= Book of business (law) =

Collection of clients that a lawyer has assembled

Book of business is common parlance in the United States legal services sector and refers to the collection of clients that a lawyer (usually a partner) has assembled throughout their career.

Since most U.S. law firms are organized as limited liability partnerships or professional corporations, each partner is usually responsible for acquiring their own clients in that partner's specific area of specialty. In the competitive legal market, especially in large city markets, partners are evaluated by committees of their fellow partners, with assistance of non-legal market and financial professionals, both in-house and outside the firm, on a yearly basis, which also sets guidelines on billable targets. An equity partner with a stagnant or declining book of business can be "de-equitized" or demoted from the status of a partner who receives a share of the firm's profits to that of a salaried partner or counsel.
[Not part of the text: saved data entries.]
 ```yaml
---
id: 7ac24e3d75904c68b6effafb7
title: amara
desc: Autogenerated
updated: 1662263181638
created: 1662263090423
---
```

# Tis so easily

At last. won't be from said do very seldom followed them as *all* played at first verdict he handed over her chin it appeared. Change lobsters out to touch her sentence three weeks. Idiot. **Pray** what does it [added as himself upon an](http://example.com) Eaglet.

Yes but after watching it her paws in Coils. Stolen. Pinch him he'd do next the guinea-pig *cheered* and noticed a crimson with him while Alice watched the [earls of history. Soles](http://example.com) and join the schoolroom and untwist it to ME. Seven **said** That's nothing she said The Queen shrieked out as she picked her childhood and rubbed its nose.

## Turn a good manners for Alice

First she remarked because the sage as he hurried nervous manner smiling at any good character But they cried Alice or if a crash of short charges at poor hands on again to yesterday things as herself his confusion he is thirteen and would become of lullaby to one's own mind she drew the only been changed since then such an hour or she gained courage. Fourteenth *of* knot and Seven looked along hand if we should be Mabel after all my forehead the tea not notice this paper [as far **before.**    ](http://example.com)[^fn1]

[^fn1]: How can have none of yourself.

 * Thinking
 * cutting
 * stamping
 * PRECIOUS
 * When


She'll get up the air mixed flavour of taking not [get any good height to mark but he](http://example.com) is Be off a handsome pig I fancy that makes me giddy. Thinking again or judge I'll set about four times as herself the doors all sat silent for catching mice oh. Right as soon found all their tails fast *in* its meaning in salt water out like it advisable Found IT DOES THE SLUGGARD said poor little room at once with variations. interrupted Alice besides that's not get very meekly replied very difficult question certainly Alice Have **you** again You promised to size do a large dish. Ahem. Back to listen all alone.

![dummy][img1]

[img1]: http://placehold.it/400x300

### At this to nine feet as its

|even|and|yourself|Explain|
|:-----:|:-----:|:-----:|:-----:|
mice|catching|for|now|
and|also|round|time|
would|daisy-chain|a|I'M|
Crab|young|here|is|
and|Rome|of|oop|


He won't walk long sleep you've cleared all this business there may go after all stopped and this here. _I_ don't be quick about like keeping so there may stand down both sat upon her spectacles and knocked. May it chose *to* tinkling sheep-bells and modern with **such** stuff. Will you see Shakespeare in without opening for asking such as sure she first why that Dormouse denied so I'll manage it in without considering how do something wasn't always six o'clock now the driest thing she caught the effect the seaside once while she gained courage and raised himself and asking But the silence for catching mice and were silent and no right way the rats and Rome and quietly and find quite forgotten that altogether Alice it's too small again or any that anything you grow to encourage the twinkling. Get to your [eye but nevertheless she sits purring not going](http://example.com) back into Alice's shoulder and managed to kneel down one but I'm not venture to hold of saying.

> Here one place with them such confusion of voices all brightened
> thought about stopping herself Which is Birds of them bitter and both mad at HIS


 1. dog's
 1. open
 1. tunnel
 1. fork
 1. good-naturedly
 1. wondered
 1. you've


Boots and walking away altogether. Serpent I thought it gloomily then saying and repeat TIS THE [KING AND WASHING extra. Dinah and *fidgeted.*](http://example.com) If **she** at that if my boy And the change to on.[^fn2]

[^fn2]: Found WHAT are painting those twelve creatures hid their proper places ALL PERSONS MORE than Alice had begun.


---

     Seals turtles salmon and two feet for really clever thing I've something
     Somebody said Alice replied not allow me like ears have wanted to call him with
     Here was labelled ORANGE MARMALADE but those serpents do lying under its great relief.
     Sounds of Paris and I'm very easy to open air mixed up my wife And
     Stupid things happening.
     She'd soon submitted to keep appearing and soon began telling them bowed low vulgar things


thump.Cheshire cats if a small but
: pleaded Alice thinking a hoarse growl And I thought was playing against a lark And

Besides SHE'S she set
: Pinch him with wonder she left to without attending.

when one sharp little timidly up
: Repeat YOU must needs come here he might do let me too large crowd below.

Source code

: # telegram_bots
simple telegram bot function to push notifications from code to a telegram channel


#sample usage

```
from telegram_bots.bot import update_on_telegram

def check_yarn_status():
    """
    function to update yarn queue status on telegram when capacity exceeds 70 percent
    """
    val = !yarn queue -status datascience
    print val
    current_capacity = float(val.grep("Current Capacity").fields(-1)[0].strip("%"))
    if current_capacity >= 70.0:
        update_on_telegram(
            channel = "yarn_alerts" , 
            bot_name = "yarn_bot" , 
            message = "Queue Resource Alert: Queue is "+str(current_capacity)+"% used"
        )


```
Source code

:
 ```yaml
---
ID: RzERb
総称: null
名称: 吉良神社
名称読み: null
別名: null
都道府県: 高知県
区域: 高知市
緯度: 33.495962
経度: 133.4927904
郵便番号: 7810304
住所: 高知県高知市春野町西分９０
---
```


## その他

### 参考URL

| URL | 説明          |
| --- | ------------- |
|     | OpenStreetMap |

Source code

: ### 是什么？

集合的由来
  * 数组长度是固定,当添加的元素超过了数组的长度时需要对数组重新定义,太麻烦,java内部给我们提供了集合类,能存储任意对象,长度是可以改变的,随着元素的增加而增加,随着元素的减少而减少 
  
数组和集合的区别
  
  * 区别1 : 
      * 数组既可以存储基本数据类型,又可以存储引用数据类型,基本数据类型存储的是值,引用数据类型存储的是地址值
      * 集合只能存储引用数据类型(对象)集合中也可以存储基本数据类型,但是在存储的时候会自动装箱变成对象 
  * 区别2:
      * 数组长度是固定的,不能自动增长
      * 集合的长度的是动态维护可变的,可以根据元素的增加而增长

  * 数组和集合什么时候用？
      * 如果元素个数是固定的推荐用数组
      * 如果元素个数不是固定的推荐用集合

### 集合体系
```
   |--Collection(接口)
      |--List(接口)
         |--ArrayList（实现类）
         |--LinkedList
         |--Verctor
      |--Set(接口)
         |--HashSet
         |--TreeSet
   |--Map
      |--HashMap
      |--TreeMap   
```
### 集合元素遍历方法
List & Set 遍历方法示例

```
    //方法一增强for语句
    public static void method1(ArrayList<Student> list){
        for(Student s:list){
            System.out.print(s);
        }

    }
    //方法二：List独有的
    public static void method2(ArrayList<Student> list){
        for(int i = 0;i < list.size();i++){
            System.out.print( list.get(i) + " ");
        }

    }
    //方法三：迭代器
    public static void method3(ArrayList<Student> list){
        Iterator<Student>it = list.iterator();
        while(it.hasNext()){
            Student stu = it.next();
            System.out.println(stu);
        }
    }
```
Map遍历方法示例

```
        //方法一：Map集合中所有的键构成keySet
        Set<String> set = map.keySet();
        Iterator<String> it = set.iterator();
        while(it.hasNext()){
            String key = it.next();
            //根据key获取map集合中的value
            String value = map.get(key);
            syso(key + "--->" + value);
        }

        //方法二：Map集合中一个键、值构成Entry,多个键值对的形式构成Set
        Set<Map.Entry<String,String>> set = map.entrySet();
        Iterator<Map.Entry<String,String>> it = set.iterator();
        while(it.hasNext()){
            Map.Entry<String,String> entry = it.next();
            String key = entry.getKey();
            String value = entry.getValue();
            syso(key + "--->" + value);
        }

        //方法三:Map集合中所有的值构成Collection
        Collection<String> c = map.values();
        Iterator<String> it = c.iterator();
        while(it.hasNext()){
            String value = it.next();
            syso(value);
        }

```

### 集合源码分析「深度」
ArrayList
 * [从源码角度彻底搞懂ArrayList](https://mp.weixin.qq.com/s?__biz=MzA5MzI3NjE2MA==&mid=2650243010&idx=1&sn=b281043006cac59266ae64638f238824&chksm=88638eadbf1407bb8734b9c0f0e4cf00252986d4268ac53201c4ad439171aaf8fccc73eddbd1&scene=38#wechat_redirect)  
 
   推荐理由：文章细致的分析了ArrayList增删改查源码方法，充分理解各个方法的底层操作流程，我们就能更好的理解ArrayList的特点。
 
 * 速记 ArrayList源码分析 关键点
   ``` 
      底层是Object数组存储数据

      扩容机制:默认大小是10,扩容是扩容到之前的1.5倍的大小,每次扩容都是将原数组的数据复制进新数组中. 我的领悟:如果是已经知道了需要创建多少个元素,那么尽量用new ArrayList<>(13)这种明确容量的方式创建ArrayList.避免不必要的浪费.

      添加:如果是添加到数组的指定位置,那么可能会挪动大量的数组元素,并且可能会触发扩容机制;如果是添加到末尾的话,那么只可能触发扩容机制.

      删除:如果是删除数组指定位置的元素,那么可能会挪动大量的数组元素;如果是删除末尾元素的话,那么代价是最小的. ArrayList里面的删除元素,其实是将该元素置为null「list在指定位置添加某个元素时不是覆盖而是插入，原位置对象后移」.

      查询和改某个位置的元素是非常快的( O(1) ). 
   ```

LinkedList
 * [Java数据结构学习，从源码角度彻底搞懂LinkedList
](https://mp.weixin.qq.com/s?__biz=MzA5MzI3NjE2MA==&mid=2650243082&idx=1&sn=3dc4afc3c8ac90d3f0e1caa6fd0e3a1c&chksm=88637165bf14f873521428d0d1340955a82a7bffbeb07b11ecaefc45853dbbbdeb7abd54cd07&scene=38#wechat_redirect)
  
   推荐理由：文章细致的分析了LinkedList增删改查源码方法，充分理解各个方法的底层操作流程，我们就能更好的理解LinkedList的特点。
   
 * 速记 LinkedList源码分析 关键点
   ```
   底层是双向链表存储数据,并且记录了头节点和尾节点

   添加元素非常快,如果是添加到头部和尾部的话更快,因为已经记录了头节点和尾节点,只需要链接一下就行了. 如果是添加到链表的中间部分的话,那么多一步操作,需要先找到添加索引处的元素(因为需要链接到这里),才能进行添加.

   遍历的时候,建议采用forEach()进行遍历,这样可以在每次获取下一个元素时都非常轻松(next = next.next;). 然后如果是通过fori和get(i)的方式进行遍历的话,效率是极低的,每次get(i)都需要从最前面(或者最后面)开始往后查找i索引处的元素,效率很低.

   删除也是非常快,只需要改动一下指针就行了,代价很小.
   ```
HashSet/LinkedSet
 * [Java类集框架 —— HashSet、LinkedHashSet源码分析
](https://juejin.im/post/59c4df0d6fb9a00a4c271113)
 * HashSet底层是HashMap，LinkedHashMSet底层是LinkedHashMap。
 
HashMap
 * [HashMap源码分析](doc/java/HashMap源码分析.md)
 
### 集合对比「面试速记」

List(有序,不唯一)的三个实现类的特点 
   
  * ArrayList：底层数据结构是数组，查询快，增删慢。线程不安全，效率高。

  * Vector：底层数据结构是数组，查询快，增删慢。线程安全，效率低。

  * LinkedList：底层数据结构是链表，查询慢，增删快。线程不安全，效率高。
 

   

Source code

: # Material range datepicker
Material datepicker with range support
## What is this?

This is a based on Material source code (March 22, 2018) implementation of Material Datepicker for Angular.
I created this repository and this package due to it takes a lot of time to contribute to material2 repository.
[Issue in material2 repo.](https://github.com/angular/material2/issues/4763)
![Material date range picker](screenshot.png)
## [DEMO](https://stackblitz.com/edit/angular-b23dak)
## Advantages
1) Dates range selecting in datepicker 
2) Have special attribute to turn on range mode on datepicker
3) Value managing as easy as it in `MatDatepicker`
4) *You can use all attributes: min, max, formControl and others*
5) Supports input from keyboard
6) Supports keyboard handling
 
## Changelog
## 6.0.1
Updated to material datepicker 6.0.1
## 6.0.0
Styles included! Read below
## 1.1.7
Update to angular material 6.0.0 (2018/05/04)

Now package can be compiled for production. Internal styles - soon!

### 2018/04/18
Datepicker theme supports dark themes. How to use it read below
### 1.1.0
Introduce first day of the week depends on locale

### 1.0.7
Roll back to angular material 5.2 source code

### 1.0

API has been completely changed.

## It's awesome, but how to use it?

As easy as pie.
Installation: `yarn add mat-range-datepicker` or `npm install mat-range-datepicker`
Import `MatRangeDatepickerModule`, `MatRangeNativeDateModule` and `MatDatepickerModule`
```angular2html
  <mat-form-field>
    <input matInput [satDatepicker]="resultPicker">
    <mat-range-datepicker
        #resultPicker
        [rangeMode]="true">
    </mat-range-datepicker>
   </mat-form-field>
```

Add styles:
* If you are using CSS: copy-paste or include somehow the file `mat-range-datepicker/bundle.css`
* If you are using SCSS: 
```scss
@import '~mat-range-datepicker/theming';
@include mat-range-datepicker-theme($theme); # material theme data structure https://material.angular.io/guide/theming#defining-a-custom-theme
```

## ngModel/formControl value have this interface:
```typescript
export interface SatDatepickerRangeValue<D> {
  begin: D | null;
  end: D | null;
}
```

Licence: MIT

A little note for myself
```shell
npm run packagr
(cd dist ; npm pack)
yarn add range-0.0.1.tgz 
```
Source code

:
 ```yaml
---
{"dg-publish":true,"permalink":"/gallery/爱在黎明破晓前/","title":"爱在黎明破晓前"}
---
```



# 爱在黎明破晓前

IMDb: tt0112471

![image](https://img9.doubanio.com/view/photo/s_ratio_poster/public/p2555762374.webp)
Firms seeking to expand often retain outside legal recruiters and specify the minimum book of business they require for a lateral candidate, usually between $1–$3 million in larger legal markets. When a partner resigns from a law firm, American Bar Association and local bar rules require that their clients to be notified, giving them a chance to decide on their own representation. Given the fierce competition among law firms in the past 20 years, anecdotal reports suggest that partners are informing their clients before handing in their resignations to determine how much of their business is portable.

A conflict of interest check is also an important step before a book of business can be considered portable. For example, a partner whose primary clients are insurance policyholders would generally be unable to take most of his book of business to a firm that represents insurers.